| What you should do |
Go through the entries below and count the lines holding the word "karuanag". Reply with only the number, please.

Entries shown section start

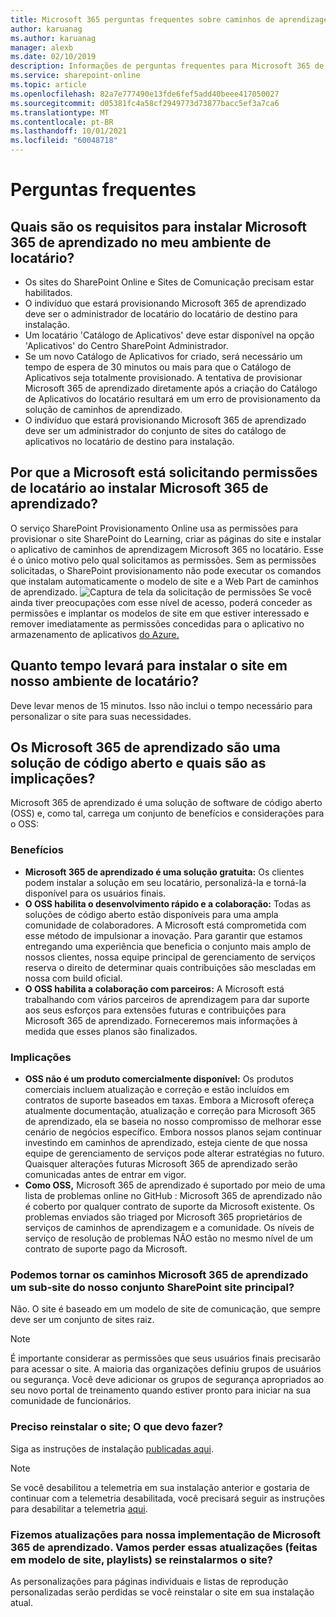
```yaml
---
title: Microsoft 365 perguntas frequentes sobre caminhos de aprendizagem
author: karuanag
ms.author: karuanag
manager: alexb
ms.date: 02/10/2019
description: Informações de perguntas frequentes para Microsoft 365 de aprendizado
ms.service: sharepoint-online
ms.topic: article
ms.openlocfilehash: 82a7e777490e13fde6fef5add40beee417050027
ms.sourcegitcommit: d05381fc4a58cf2949773d73877bacc5ef3a7ca6
ms.translationtype: MT
ms.contentlocale: pt-BR
ms.lasthandoff: 10/01/2021
ms.locfileid: "60048718"
---
```

# <a name="frequently-asked-questions"></a>Perguntas frequentes

## <a name="what-are-the-requirements-for-installing-microsoft-365-learning-pathways-into-my-tenant-environment"></a>Quais são os requisitos para instalar Microsoft 365 de aprendizado no meu ambiente de locatário?

- Os sites do SharePoint Online e Sites de Comunicação precisam estar habilitados.
- O indivíduo que estará provisionando Microsoft 365 de aprendizado deve ser o administrador de locatário do locatário de destino para instalação.
- Um locatário 'Catálogo de Aplicativos' deve estar disponível na opção 'Aplicativos' do Centro SharePoint Administrador.
- Se um novo Catálogo de Aplicativos for criado, será necessário um tempo de espera de 30 minutos ou mais para que o Catálogo de Aplicativos seja totalmente provisionado. A tentativa de provisionar Microsoft 365 de aprendizado diretamente após a criação do Catálogo de Aplicativos do locatário resultará em um erro de provisionamento da solução de caminhos de aprendizado.
- O indivíduo que estará provisionando Microsoft 365 de aprendizado deve ser um administrador do conjunto de sites do catálogo de aplicativos no locatário de destino para instalação.

## <a name="why-is-microsoft-asking-for-tenant-permissions-when-installing-microsoft-365-learning-pathways"></a>Por que a Microsoft está solicitando permissões de locatário ao instalar Microsoft 365 de aprendizado?

O serviço SharePoint Provisionamento Online usa as permissões para provisionar o site SharePoint do Learning, criar as páginas do site e instalar o aplicativo de caminhos de aprendizagem Microsoft 365 no locatário. Esse é o único motivo pelo qual solicitamos as permissões. Sem as permissões solicitadas, o SharePoint provisionamento não pode executar os comandos que instalam automaticamente o modelo de site e a Web Part de caminhos de aprendizado.
![Captura de tela da solicitação de permissões](media/faqs-permissions-request-screenshot.png "Solicitação de permissões") Se você ainda tiver preocupações com esse nível de acesso, poderá conceder as permissões e implantar os modelos de site em que estiver interessado e remover imediatamente as permissões concedidas para o aplicativo no armazenamento de aplicativos [do Azure.](https://myapps.microsoft.com)

## <a name="how-long-will-it-take-to-install-the-site-in-our-tenant-environment"></a>Quanto tempo levará para instalar o site em nosso ambiente de locatário?

Deve levar menos de 15 minutos. Isso não inclui o tempo necessário para personalizar o site para suas necessidades.

## <a name="is-microsoft-365-learning-pathways-an-open-source-solution-and-what-are-the-implications"></a>Os Microsoft 365 de aprendizado são uma solução de código aberto e quais são as implicações?

Microsoft 365 de aprendizado é uma solução de software de código aberto (OSS) e, como tal, carrega um conjunto de benefícios e considerações para o OSS:

### <a name="benefits"></a>Benefícios 

- **Microsoft 365 de aprendizado é uma solução gratuita:** Os clientes podem instalar a solução em seu locatário, personalizá-la e torná-la disponível para os usuários finais.
- **O OSS habilita o desenvolvimento rápido e a colaboração:** Todas as soluções de código aberto estão disponíveis para uma ampla comunidade de colaboradores. A Microsoft está comprometida com esse método de impulsionar a inovação. Para garantir que estamos entregando uma experiência que beneficia o conjunto mais amplo de nossos clientes, nossa equipe principal de gerenciamento de serviços reserva o direito de determinar quais contribuições são mescladas em nossa com build oficial.  
- **O OSS habilita a colaboração com parceiros:** A Microsoft está trabalhando com vários parceiros de aprendizagem para dar suporte aos seus esforços para extensões futuras e contribuições para Microsoft 365 de aprendizado. Forneceremos mais informações à medida que esses planos são finalizados.

### <a name="implications"></a>Implicações

- **OSS não é um produto comercialmente disponível:** Os produtos comerciais incluem atualização e correção e estão incluídos em contratos de suporte baseados em taxas. Embora a Microsoft ofereça atualmente documentação, atualização e correção para Microsoft 365 de aprendizado, ela se baseia no nosso compromisso de melhorar esse cenário de negócios específico. Embora nossos planos sejam continuar investindo em caminhos de aprendizado, esteja ciente de que nossa equipe de gerenciamento de serviços pode alterar estratégias no futuro. Quaisquer alterações futuras Microsoft 365 de aprendizado serão comunicadas antes de entrar em vigor.
- **Como OSS,** Microsoft 365 de aprendizado é suportado por meio de uma lista de problemas online no GitHub : Microsoft 365 de aprendizado não é coberto por qualquer contrato de suporte da Microsoft existente. Os problemas enviados são triaged por Microsoft 365 proprietários de serviços de caminhos de aprendizagem e a comunidade. Os níveis de serviço de resolução de problemas NÃO estão no mesmo nível de um contrato de suporte pago da Microsoft.  

### <a name="can-we-make-the-microsoft-365-learning-pathways-a-sub-site-of-our-primary-sharepoint-site-collection"></a>Podemos tornar os caminhos Microsoft 365 de aprendizado um sub-site do nosso conjunto SharePoint site principal?

Não. O site é baseado em um modelo de site de comunicação, que sempre deve ser um conjunto de sites raiz.

> [!NOTE]
> É importante considerar as permissões que seus usuários finais precisarão para acessar o site. A maioria das organizações definiu grupos de usuários ou segurança. Você deve adicionar os grupos de segurança apropriados ao seu novo portal de treinamento quando estiver pronto para iniciar na sua comunidade de funcionários.

### <a name="i-need-to-reinstall-the-site-what-should-i-do"></a>Preciso reinstalar o site; O que devo fazer?

Siga as instruções de instalação [publicadas aqui](custom_provision.md).

> [!NOTE]
> Se você desabilitou a telemetria em sua instalação anterior e gostaria de continuar com a telemetria desabilitada, você precisará seguir as instruções para desabilitar a telemetria [aqui](https://github.com/pnp/custom-learning-office-365/blob/a7168c97a76e0b4122e3ddfc530f6a10c724c3e1/installation/README.md).

### <a name="we-made-updates-to-our-implementation-of-microsoft-365-learning-pathways-will-we-lose-these-updates-made-to-site-template-playlists-if-we-reinstall-the-site"></a>Fizemos atualizações para nossa implementação de Microsoft 365 de aprendizado. Vamos perder essas atualizações (feitas em modelo de site, playlists) se reinstalarmos o site?

As personalizações para páginas individuais e listas de reprodução personalizadas serão perdidas se você reinstalar o site em sua instalação atual.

Entries shown section end

| Result |
2